:: BRIEF ::
Reproduce exactly, from the data that follows, the line with "Americans is a", the line with "# Americans bot", and every line that lies between them.

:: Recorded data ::
= Beginning of Section =
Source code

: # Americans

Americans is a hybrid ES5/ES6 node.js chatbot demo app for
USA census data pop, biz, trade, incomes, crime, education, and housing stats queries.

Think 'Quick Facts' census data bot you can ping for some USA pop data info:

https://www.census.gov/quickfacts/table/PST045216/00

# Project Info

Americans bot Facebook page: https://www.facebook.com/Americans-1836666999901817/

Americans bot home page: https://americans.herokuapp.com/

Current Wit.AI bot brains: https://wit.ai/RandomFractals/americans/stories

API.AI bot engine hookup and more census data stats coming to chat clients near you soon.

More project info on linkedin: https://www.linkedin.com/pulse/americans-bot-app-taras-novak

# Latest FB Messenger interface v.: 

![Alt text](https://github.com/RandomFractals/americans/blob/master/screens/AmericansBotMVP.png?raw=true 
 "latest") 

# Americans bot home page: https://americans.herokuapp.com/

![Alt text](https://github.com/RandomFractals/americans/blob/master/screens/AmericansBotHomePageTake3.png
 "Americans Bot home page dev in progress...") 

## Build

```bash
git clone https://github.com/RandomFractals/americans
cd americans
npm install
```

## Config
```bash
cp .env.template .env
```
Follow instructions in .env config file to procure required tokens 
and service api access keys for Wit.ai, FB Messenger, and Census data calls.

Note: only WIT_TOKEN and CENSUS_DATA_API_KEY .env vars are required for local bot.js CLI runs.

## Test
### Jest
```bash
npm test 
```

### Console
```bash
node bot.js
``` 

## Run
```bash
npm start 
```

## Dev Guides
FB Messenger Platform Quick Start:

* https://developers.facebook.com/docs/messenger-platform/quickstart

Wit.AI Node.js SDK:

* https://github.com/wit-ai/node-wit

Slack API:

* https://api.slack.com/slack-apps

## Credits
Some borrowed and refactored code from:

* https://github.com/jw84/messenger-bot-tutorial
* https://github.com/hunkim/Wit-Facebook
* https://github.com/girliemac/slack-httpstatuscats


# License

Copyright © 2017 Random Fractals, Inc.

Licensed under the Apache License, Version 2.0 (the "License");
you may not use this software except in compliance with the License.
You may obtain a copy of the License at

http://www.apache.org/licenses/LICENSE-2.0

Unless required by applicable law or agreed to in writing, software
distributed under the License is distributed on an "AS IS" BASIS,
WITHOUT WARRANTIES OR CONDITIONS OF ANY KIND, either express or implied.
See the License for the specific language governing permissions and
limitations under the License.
= End of Section =
:: THE COMPLETED TASK ::
Americans is a hybrid ES5/ES6 node.js chatbot demo app for
USA census data pop, biz, trade, incomes, crime, education, and housing stats queries.

Think 'Quick Facts' census data bot you can ping for some USA pop data info:

https://www.census.gov/quickfacts/table/PST045216/00

# Project Info

Americans bot Facebook page: https://www.facebook.com/Americans-1836666999901817/

Americans bot home page: https://americans.herokuapp.com/

Current Wit.AI bot brains: https://wit.ai/RandomFractals/americans/stories

API.AI bot engine hookup and more census data stats coming to chat clients near you soon.

More project info on linkedin: https://www.linkedin.com/pulse/americans-bot-app-taras-novak

# Latest FB Messenger interface v.: 

![Alt text](https://github.com/RandomFractals/americans/blob/master/screens/AmericansBotMVP.png?raw=true 
 "latest") 

# Americans bot home page: https://americans.herokuapp.com/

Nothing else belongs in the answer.